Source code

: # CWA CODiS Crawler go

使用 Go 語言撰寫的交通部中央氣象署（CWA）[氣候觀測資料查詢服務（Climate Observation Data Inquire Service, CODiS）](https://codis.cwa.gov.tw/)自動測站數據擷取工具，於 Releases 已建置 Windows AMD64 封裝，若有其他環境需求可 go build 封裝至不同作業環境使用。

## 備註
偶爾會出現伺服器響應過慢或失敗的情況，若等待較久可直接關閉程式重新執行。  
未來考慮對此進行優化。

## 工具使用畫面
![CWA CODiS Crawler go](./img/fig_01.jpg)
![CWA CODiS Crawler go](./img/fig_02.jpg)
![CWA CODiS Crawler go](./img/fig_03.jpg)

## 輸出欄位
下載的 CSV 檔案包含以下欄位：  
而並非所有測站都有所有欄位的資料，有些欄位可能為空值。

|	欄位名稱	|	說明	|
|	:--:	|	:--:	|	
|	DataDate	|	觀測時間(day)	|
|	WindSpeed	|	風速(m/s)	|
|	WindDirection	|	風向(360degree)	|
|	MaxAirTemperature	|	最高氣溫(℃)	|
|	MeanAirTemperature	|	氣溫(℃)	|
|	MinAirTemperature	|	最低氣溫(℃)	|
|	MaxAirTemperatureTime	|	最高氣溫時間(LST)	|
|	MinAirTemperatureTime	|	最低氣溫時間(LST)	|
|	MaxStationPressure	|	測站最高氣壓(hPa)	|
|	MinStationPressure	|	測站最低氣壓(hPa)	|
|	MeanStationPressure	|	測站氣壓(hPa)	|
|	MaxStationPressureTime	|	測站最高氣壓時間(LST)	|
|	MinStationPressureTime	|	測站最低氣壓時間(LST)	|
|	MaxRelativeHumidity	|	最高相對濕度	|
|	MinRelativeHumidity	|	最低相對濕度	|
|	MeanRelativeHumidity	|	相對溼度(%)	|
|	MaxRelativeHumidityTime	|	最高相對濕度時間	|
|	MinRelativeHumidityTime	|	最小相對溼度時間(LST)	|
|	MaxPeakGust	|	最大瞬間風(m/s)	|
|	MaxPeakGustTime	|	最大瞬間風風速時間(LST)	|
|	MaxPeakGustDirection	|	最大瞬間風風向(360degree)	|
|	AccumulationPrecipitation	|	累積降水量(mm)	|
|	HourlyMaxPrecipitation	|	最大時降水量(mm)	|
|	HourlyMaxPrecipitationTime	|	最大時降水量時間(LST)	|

----

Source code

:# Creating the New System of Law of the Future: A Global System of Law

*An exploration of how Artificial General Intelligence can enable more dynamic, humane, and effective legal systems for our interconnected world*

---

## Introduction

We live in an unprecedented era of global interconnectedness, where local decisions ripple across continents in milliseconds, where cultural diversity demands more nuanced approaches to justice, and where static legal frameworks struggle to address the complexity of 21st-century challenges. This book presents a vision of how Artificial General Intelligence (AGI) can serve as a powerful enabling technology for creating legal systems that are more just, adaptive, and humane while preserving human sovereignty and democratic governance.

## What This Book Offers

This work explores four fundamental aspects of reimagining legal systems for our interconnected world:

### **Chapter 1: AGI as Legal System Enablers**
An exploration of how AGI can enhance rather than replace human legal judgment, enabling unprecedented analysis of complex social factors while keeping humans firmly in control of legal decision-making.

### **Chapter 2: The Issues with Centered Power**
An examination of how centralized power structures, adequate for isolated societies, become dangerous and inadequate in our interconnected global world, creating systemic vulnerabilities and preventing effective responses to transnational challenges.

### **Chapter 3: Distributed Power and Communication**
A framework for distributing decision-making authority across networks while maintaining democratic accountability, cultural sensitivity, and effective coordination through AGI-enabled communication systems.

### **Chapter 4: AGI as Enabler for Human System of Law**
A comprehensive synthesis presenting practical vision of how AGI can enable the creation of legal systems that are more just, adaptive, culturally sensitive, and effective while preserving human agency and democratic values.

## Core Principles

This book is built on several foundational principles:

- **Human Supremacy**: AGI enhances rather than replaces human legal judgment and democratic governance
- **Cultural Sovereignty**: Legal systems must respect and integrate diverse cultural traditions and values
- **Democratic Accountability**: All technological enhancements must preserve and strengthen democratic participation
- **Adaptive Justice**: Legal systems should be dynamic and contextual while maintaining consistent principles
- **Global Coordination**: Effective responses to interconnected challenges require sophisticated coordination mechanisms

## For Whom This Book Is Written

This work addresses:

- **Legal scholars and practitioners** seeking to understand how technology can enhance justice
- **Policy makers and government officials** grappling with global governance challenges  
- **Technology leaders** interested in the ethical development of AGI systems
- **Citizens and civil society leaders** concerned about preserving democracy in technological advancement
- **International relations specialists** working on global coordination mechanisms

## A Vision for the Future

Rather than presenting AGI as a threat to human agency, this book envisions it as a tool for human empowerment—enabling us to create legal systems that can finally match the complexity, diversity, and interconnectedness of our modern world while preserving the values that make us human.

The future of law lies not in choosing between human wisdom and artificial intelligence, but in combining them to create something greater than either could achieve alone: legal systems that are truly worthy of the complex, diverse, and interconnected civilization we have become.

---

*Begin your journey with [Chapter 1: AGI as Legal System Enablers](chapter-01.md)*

----

Task description: Search the records above for the string "leaders". Report each line that has it.

Result below:
- **Technology leaders** interested in the ethical development of AGI systems
- **Citizens and civil society leaders** concerned about preserving democracy in technological advancement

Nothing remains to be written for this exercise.